Willy (yang saat itu berambut gondrong seperti Rendra) merapal ayat quran,
sirine dibunyikan, Ma’aruf (selaku ketua panitia acara) datang membawa gunting
untuk memotong rambut Willy sebagai perlambang. Sayang, tidak semua rambutnya
dipotong, panjang rambutnya masih tampak sama saja.
Di bagian belakang kursi para peserta terdapat beberapa
kawan yang ikut andil dalam acara ini. Mereka adalah penjual buku. Tentu acara
semacam ini tidak akan disia-siakan. Para penggelar lapak (yang juga adalah
penulis) menjual berbagai jenis buku dengan harga yang lumayan. Buku yang
sedang dipromosikan waktu itu adalah buku puisi terbaru milik Ahda Imran.
Penggelar lapak buku aseli bandung
Disksusi pertama dimulai. Diskusi ini dibawakan oleh Langgeng dan Ahda Imran.
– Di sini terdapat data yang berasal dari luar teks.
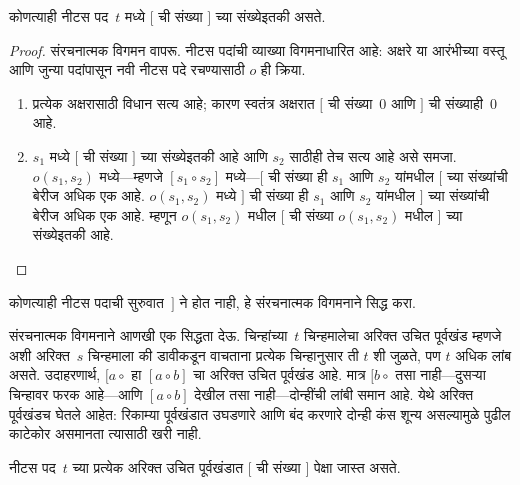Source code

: \begin{prop}
कोणत्याही नीटस पद~$t$ मध्ये $[$ ची संख्या $]$ च्या संख्येइतकी असते.
\end{prop}

\begin{proof}
संरचनात्मक विगमन वापरू. नीटस पदांची व्याख्या विगमनाधारित आहे: अक्षरे या आरंभीच्या वस्तू आणि जुन्या पदांपासून नवी नीटस पदे रचण्यासाठी $o$ ही क्रिया.
\begin{enumerate}
\item प्रत्येक अक्षरासाठी विधान सत्य आहे; कारण स्वतंत्र अक्षरात $[$ ची संख्या~$0$ आणि $]$ ची संख्याही~$0$ आहे.
\item $s_1$ मध्ये $[$ ची संख्या $]$ च्या संख्येइतकी आहे आणि $s_2$ साठीही तेच सत्य आहे असे समजा. $o(s_1, s_2)$ मध्ये---म्हणजे $[s_1 \circ s_2]$ मध्ये---$[$ ची संख्या ही $s_1$ आणि $s_2$ यांमधील $[$ च्या संख्यांची बेरीज अधिक एक आहे. $o(s_1, s_2)$ मध्ये $]$ ची संख्या ही $s_1$ आणि $s_2$ यांमधील $]$ च्या संख्यांची बेरीज अधिक एक आहे. म्हणून $o(s_1, s_2)$ मधील $[$ ची संख्या $o(s_1,s_2)$ मधील $]$ च्या संख्येइतकी आहे.
\end{enumerate}
\end{proof}

\begin{prob}
कोणत्याही नीटस पदाची सुरुवात~$]$ ने होत नाही, हे संरचनात्मक विगमनाने सिद्ध करा.
\end{prob}

संरचनात्मक विगमनाने आणखी एक सिद्धता देऊ. चिन्हांच्या~$t$ चिन्हमालेचा अरिक्त उचित पूर्वखंड म्हणजे अशी अरिक्त~$s$ चिन्हमाला की डावीकडून वाचताना प्रत्येक चिन्हानुसार ती $t$ शी जुळते, पण $t$ अधिक लांब असते. उदाहरणार्थ, $[a \circ {}$ हा $[a \circ b]$ चा अरिक्त उचित पूर्वखंड आहे. मात्र $[b \circ {}$ तसा नाही---दुसऱ्या चिन्हावर फरक आहे---आणि $[a \circ b]$ देखील तसा नाही---दोन्हींची लांबी समान आहे. येथे अरिक्त पूर्वखंडच घेतले आहेत: रिकाम्या पूर्वखंडात उघडणारे आणि बंद करणारे दोन्ही कंस शून्य असल्यामुळे पुढील काटेकोर असमानता त्यासाठी खरी नाही.

\begin{prop}\label{mth:ind:sti:prop:initial}
नीटस पद~$t$ च्या प्रत्येक अरिक्त उचित पूर्वखंडात $[$ ची संख्या $]$ पेक्षा जास्त असते.
\end{prop}


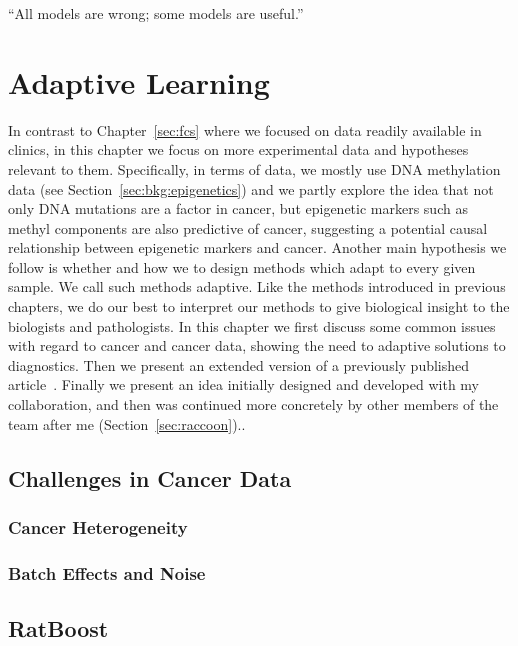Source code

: \begin{savequote}[.5\linewidth]
  ``All models are wrong; some models are useful.''
\end{savequote}

\chapter{Adaptive Learning}
\label{sec:adaptive-learning}

In contrast to Chapter~\ref{sec:fcs} where we focused on data readily available in clinics, in this chapter we focus on more experimental data and hypotheses relevant to them. Specifically, in terms of data, we mostly use DNA methylation data (see Section~\ref{sec:bkg:epigenetics}) and we partly explore the idea that not only DNA mutations are a factor in cancer, but epigenetic markers such as methyl components are also predictive of cancer, suggesting a potential causal relationship between epigenetic markers and cancer. Another main hypothesis we follow is whether and how we to design methods which adapt to every given sample. We call such methods adaptive. Like the methods introduced in previous chapters, we do our best to interpret our methods to give biological insight to the biologists and pathologists. In this chapter we first discuss some common issues with regard to cancer and cancer data, showing the need to adaptive solutions to diagnostics. Then we present an extended version of a previously published article~\cite{jalali2016interpretable}. Finally we present an idea initially designed and developed with my collaboration, and then was continued more concretely by other members of the team after me (Section~\ref{sec:raccoon})..

\section{Challenges in Cancer Data}
\subsection{Cancer Heterogeneity}

\subsection{Batch Effects and Noise}

\section{RatBoost}
\label{chap:ratboost-chapter}
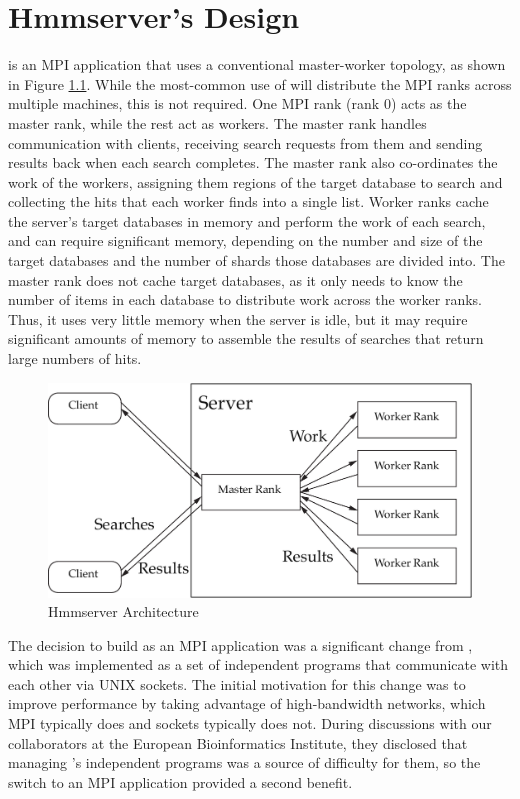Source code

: \documentclass[notoc,justified,openany]{tufte-book}    %
\newcommand{\hmmserver}{\mono{hmmserver}\xspace}
\newcommand{\Hmmserver}{\mono{Hmmserver}\xspace}
\newcommand{\hmmpgmd}{\mono{hmmpgmd}\xspace}
\begin{document}
\chapter{Hmmserver's Design}
\Hmmserver is an MPI application that uses a conventional master-worker topology, as shown in Figure \ref{fig:server}.  While the most-common use of \hmmserver will distribute the MPI ranks across multiple machines, this is not required.  One MPI rank (rank 0) acts as the master rank, while the rest act as workers.  The master rank handles communication with clients, receiving search requests from them and sending results back when each search completes.  The master rank also co-ordinates the work of the workers, assigning them regions of the target database to search and collecting the hits that each worker finds into a single list.  Worker ranks cache the server's target databases in memory and perform the work of each search, and can require significant memory, depending on the number and size of the target databases and the number of shards those databases are divided into.  The master rank does not cache target databases, as it only needs to know the number of items in each database to distribute work across the worker ranks.  Thus, it uses very little memory when the server is idle, but it may require significant amounts of memory to assemble the results of searches that return large numbers of hits.
\begin{figure}
  \includegraphics[width=\textwidth]{inclusions/server.pdf}
  \caption{Hmmserver Architecture}
  \label{fig:server}
  \end{figure} 
The decision to build \hmmserver as an MPI application was a significant change from \hmmpgmd, which was implemented as a set of independent programs that communicate with each other via UNIX sockets.  The initial motivation for this change was to improve performance by taking advantage of high-bandwidth networks, which MPI typically does and sockets typically does not.  During discussions with our collaborators at the European Bioinformatics Institute, they disclosed that managing \hmmpgmd's independent programs was a source of difficulty for them, so the switch to an MPI application provided a second benefit.
\end{document}
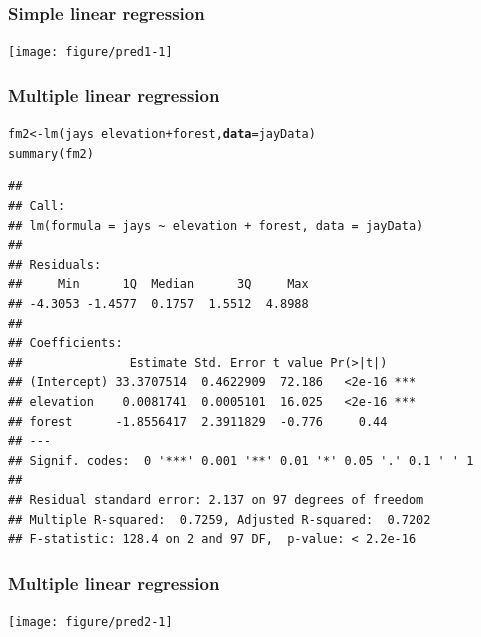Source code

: \documentclass[color=usenames,dvipsnames]{beamer}\usepackage[]{graphicx}\usepackage[]{color}
\makeatletter
\newcommand{\hlopt}[1]{\textcolor[rgb]{0,0,0}{#1}}%
\newcommand{\hlstd}[1]{\textcolor[rgb]{0,0,0}{#1}}%
\newcommand{\hlkwb}[1]{\textcolor[rgb]{0,0.341,0.682}{#1}}%
\newcommand{\hlkwc}[1]{\textcolor[rgb]{0,0,0}{\textbf{#1}}}%
\newcommand{\hlkwd}[1]{\textcolor[rgb]{0.004,0.004,0.506}{#1}}%
\newenvironment{kframe}{%
 \def\at@end@of@kframe{}%
 \ifinner\ifhmode%
  \def\at@end@of@kframe{\end{minipage}}%
  \begin{minipage}{\columnwidth}%
 \fi\fi%
 \def\FrameCommand##1{\hskip\@totalleftmargin \hskip-\fboxsep
 \colorbox{shadecolor}{##1}\hskip-\fboxsep
     \hskip-\linewidth \hskip-\@totalleftmargin \hskip\columnwidth}%
 \MakeFramed {\advance\hsize-\width
   \@totalleftmargin\z@ \linewidth\hsize
   \@setminipage}}%
 {\par\unskip\endMakeFramed%
 \at@end@of@kframe}
\newenvironment{knitrout}{}{} %
\makeatother
\begin{document}
\begin{frame}[fragile]
  \frametitle{Simple linear regression}
\begin{knitrout}
\color{fgcolor}
\texttt{[image: figure/pred1-1]} 

\end{knitrout}
\end{frame}



\begin{frame}[fragile]
  \frametitle{Multiple linear regression}
\begin{knitrout}\scriptsize
{}\color{fgcolor}\begin{kframe}
\begin{alltt}
\hlstd{fm2} \hlkwb{<-} \hlkwd{lm}\hlstd{(jays} \hlopt{~} \hlstd{elevation}\hlopt{+}\hlstd{forest,} \hlkwc{data}\hlstd{=jayData)}
\hlkwd{summary}\hlstd{(fm2)}
\end{alltt}
\begin{verbatim}
## 
## Call:
## lm(formula = jays ~ elevation + forest, data = jayData)
## 
## Residuals:
##     Min      1Q  Median      3Q     Max 
## -4.3053 -1.4577  0.1757  1.5512  4.8988 
## 
## Coefficients:
##               Estimate Std. Error t value Pr(>|t|)    
## (Intercept) 33.3707514  0.4622909  72.186   <2e-16 ***
## elevation    0.0081741  0.0005101  16.025   <2e-16 ***
## forest      -1.8556417  2.3911829  -0.776     0.44    
## ---
## Signif. codes:  0 '***' 0.001 '**' 0.01 '*' 0.05 '.' 0.1 ' ' 1
## 
## Residual standard error: 2.137 on 97 degrees of freedom
## Multiple R-squared:  0.7259,	Adjusted R-squared:  0.7202 
## F-statistic: 128.4 on 2 and 97 DF,  p-value: < 2.2e-16
\end{verbatim}
\end{kframe}
\end{knitrout}
\end{frame}




\begin{frame}[fragile]
  \frametitle{Multiple linear regression}
\begin{knitrout}
\color{fgcolor}
\texttt{[image: figure/pred2-1]} 

\end{knitrout}
\end{frame}
\end{document}
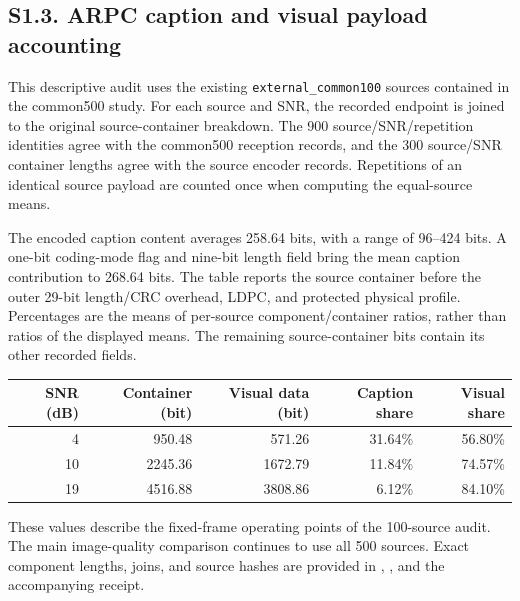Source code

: \clearpage\subsection*{S1.3. ARPC caption and visual payload accounting}
This descriptive audit uses the existing \texttt{external\_common100} sources contained in the common500 study. For each source and SNR, the recorded endpoint is joined to the original source-container breakdown. The 900 source/SNR/repetition identities agree with the common500 reception records, and the 300 source/SNR container lengths agree with the source encoder records. Repetitions of an identical source payload are counted once when computing the equal-source means.

The encoded caption content averages 258.64 bits, with a range of 96--424 bits. A one-bit coding-mode flag and nine-bit length field bring the mean caption contribution to 268.64 bits. The table reports the source container before the outer 29-bit length/CRC overhead, LDPC, and protected physical profile. Percentages are the means of per-source component/container ratios, rather than ratios of the displayed means. The remaining source-container bits contain its other recorded fields.

\begin{center}\small\setlength{\tabcolsep}{6pt}
\begin{tabular}{rrrrr}\toprule
SNR (dB) & Container (bit) & Visual data (bit) & Caption share & Visual share\\\midrule
4 & 950.48 & 571.26 & 31.64\% & 56.80\%\\
10 & 2245.36 & 1672.79 & 11.84\% & 74.57\%\\
19 & 4516.88 & 3808.86 & 6.12\% & 84.10\%\\
\bottomrule\end{tabular}\end{center}

These values describe the fixed-frame operating points of the 100-source audit. The main image-quality comparison continues to use all 500 sources. Exact component lengths, joins, and source hashes are provided in
,
, and the accompanying receipt.
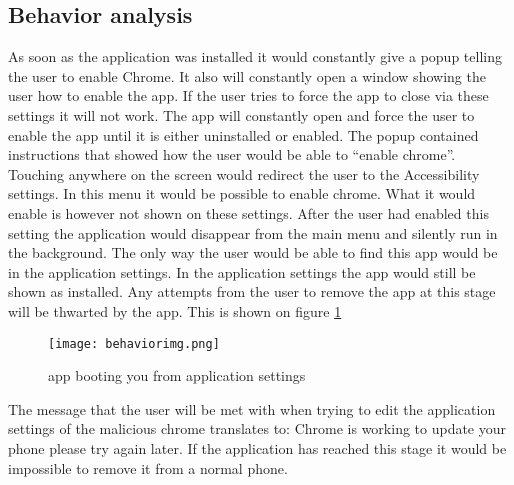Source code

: \subsection{Behavior analysis}

As soon as the application was installed it would constantly give a popup telling the user to enable Chrome. 
It also will constantly open a window showing the user how to enable the app. 
If the user tries to force the app to close via these settings it will not work. 
The app will constantly open and force the user to enable the app until it is either uninstalled or enabled.
The popup contained instructions that showed how the user would be able to “enable chrome”. 
Touching anywhere on the screen would redirect the user to the Accessibility settings. 
In this menu it would be possible to enable chrome. What it would enable is however not shown on these settings. 
After the user had enabled this setting the application would disappear from the main menu and silently run in the background. 
The only way the user would be able to find this app would be in the application settings. 
In the application settings the app would still be shown as installed. 
Any attempts from the user to remove the app at this stage will be thwarted by the app.
This is shown on figure \ref{tim-appbehavior}

\begin{figure}[H]
    \centering
    \texttt{[image: behaviorimg.png]}
    \caption{app booting you from application settings}
    \label{tim-appbehavior}
\end{figure}

The message that the user will be met with when trying to edit the application settings of the malicious chrome translates to: 
Chrome is working to update your phone please try again later.
If the application has reached this stage it would be impossible to remove it from a normal phone.
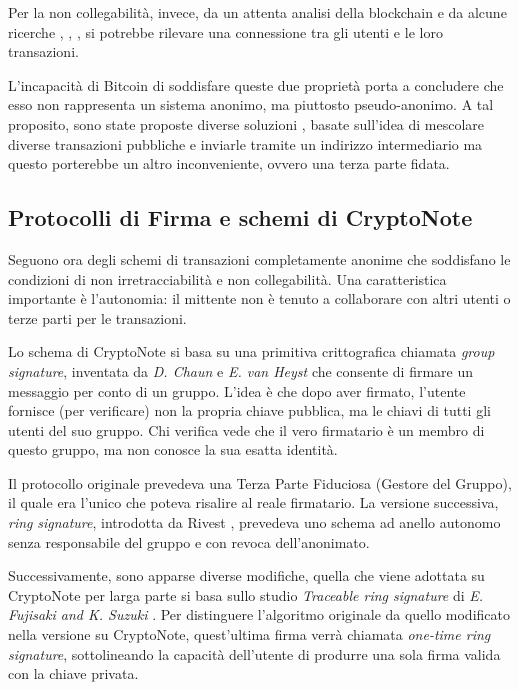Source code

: Per la non collegabilità, invece, da un attenta analisi della blockchain e da alcune ricerche
\cite{reid2013analysis}, \cite{analysis_bitcoin}, \cite{ron2013quantitative}, si potrebbe rilevare una
connessione tra gli utenti e le loro transazioni.

L'incapacità di Bitcoin di soddisfare queste due proprietà porta a
concludere che esso non rappresenta un sistema anonimo, ma piuttosto
pseudo-anonimo. 
A tal proposito, sono state proposte diverse soluzioni \cite{mixing_services},
\cite{secure_multiparty} basate sull'idea di mescolare diverse transazioni pubbliche
e inviarle tramite un indirizzo intermediario ma questo porterebbe un
altro inconveniente, ovvero una terza parte fidata.


\subsection{Protocolli di Firma e schemi di CryptoNote}\label{protocolli-di-firma-e-schemi-di-cryptonote}
Seguono ora degli schemi di transazioni completamente anonime che
soddisfano le condizioni di non irretracciabilità e non collegabilità.
Una caratteristica importante è l'autonomia: il mittente non è tenuto a
collaborare con altri utenti o terze parti per le transazioni.

Lo schema di CryptoNote si basa su una primitiva crittografica chiamata
\emph{group signature}, inventata da \emph{D. Chaun} e \emph{E. van
Heyst} \cite{chaum_van_heyst} che consente di firmare un messaggio per conto di un
gruppo.
L'idea è che dopo aver firmato, l'utente fornisce (per verificare) non la propria
chiave pubblica, ma le chiavi di tutti gli utenti del suo gruppo. Chi
verifica vede che il vero firmatario è un membro di questo gruppo, ma
non conosce la sua esatta identità.

Il protocollo originale prevedeva una Terza Parte Fiduciosa (Gestore del
Gruppo), il quale era l'unico che poteva risalire al reale firmatario. La
versione successiva, \emph{ring} \emph{signature}, introdotta da Rivest
\cite{rivest_et_al} , prevedeva uno schema ad anello autonomo senza
responsabile del gruppo e con revoca dell'anonimato.

Successivamente, sono apparse diverse modifiche, quella che viene
adottata su CryptoNote per larga parte si basa sullo studio
\emph{Traceable ring signature} di \emph{E. Fujisaki and K. Suzuki}
\cite{fujisaki_suzuki}.
Per distinguere l'algoritmo originale da quello
modificato nella versione su CryptoNote, quest'ultima
firma verrà chiamata \emph{one-time ring signature}, sottolineando la
capacità dell'utente di produrre una sola firma valida
con la chiave privata.

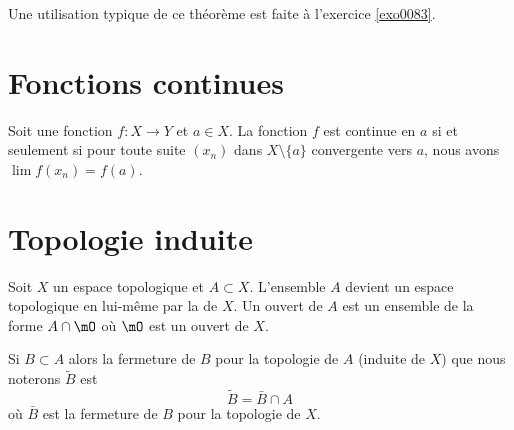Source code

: Une utilisation typique de ce théorème est faite à l'exercice \ref{exo0083}.

\section{Fonctions continues}

\begin{proposition}		\label{PropFnContParSuite}
	Soit une fonction $f\colon X\to Y$ et $a\in X$. La fonction $f$ est continue en $a$ si et seulement si pour toute suite $(x_n)$ dans $X\setminus\{ a \}$ convergente vers $a$, nous avons $\lim f(x_n)=f(a)$.
\end{proposition}

\section{Topologie induite}

Soit \( X\) un espace topologique et \( A\subset X\). L'ensemble \( A\) devient un espace topologique en lui-même par la  de \( X\). Un ouvert de \( A\) est un ensemble de la forme \( A\cap\mO\) où \( \mO\) est un ouvert de \( X\).

\begin{lemma}       \label{LemkUYkQt}
    Si \( B\subset A\) alors la fermeture de \( B\) pour la topologie de \( A\) (induite de \( X\)) que nous noterons \( \tilde B\) est 
    \begin{equation}
        \tilde B=\bar B\cap A
    \end{equation}
    où \( \bar B\) est la fermeture de \( B\) pour la topologie de \( X\).
\end{lemma}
Langgeng membawakan pengaruh teori kekuasan Foucoult terhadap penyebaran ilmu
dan konsep tentang sastra di Indonesia, sedangkan Ahda menjabarkan tentang
sastra dan konsepsi keindonesiaan dalam negara orde baru. Diskusi berlangsung
agak dingin, para seperti seolah baru saja bangun dan menghirup nafas pagi
pertama.
Beberapa saat
kemudian, syekh muda (penulis front pembela syiah…hehe) dari Banten masuk ke
ruangan dan duduk bersila di belakang menemui anak-anak asuhnya. Saya ikut ke
belakang, karena baru pertama mendapati wajahnya yang ternyata ke-timur
tengahan. Kami berfoto bersama dan bertukar buku. Selain itu kami bertukar
kisah. Sulaiman Djaya namanya, seorang pegiat komunitas Kubah Budaya Banten. Ia
mengisahkan bahwa komunitas mereka yang mengontrak sebuah rumah merupakan
komunitas yang dipenuhi oleh para mahasiswa. Tentu mereka yang mau belajar
menulis bersama. Aktivitas yang kerap dilakukan adalah melakukan camping menulis, mengadakan diskusi buku
di perpustakaan daerah setempat. Mereka merasa bahwa dengan melakukan kegiatan
yang tidak melulu eksklusif (mencoba outgroup)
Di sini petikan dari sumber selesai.